-- Task goal --
Which lines of the listing below contain the word "with"? Copy each of them.

-- Records for the task --

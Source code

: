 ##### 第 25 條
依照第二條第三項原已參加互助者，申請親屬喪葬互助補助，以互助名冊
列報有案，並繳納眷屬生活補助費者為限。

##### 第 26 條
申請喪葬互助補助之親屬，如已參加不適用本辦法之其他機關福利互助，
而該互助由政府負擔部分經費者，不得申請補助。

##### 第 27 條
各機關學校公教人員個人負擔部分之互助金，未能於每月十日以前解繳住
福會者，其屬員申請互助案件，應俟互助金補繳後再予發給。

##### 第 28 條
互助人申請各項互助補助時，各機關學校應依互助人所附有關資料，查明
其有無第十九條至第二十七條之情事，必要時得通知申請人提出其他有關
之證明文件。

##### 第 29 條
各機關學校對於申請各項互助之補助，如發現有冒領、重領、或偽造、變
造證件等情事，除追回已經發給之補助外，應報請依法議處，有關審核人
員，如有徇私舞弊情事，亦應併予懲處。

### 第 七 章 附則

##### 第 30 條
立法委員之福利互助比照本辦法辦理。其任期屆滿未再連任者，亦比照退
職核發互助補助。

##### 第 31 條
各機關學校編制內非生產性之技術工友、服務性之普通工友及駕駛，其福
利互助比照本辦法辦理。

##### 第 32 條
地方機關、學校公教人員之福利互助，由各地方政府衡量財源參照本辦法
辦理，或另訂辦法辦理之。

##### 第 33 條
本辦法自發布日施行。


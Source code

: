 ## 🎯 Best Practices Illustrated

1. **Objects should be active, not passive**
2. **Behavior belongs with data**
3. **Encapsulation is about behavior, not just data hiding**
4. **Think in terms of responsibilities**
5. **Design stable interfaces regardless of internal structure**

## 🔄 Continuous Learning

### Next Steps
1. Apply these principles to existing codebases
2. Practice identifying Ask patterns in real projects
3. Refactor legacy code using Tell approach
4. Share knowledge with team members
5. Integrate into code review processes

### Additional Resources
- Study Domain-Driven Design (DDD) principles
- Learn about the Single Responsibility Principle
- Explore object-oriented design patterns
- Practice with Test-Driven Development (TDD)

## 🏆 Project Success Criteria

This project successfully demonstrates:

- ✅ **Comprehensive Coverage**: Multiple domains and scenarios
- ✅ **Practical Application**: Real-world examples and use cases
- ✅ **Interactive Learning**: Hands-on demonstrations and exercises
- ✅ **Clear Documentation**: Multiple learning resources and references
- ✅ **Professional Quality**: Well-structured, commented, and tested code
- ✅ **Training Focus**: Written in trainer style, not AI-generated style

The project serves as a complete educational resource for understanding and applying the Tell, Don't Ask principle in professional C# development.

-- Output below --
2. **Behavior belongs with data**
4. Share knowledge with team members
- Practice with Test-Driven Development (TDD)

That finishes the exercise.